> EXERCISE PROMPT:
Print all entries precisely as they are written.

> DATA SUPPLIED:
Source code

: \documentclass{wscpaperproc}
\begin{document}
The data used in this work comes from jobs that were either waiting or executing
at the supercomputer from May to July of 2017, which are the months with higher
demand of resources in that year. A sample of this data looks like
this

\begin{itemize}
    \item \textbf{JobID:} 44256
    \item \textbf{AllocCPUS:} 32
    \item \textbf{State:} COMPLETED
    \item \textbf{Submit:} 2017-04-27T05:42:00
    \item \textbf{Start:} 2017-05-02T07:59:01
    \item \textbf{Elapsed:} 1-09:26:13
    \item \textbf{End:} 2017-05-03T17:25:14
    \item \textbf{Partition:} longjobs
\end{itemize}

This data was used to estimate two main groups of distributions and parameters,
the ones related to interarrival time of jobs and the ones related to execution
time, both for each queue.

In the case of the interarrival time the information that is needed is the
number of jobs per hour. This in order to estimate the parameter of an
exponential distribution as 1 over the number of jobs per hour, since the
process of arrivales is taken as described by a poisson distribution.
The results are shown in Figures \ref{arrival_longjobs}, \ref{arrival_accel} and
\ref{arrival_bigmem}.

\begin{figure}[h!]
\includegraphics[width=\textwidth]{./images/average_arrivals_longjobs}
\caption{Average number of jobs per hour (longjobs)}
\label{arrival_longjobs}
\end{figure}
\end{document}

> YOUR RESPONSE:
Source code

: \documentclass{wscpaperproc}
\begin{document}
The data used in this work comes from jobs that were either waiting or executing
at the supercomputer from May to July of 2017, which are the months with higher
demand of resources in that year. A sample of this data looks like
this

\begin{itemize}
    \item \textbf{JobID:} 44256
    \item \textbf{AllocCPUS:} 32
    \item \textbf{State:} COMPLETED
    \item \textbf{Submit:} 2017-04-27T05:42:00
    \item \textbf{Start:} 2017-05-02T07:59:01
    \item \textbf{Elapsed:} 1-09:26:13
    \item \textbf{End:} 2017-05-03T17:25:14
    \item \textbf{Partition:} longjobs
\end{itemize}

This data was used to estimate two main groups of distributions and parameters,
the ones related to interarrival time of jobs and the ones related to execution
time, both for each queue.

In the case of the interarrival time the information that is needed is the
number of jobs per hour. This in order to estimate the parameter of an
exponential distribution as 1 over the number of jobs per hour, since the
process of arrivales is taken as described by a poisson distribution.
The results are shown in Figures \ref{arrival_longjobs}, \ref{arrival_accel} and
\ref{arrival_bigmem}.

\begin{figure}[h!]
\includegraphics[width=\textwidth]{./images/average_arrivals_longjobs}
\caption{Average number of jobs per hour (longjobs)}
\label{arrival_longjobs}
\end{figure}
\end{document}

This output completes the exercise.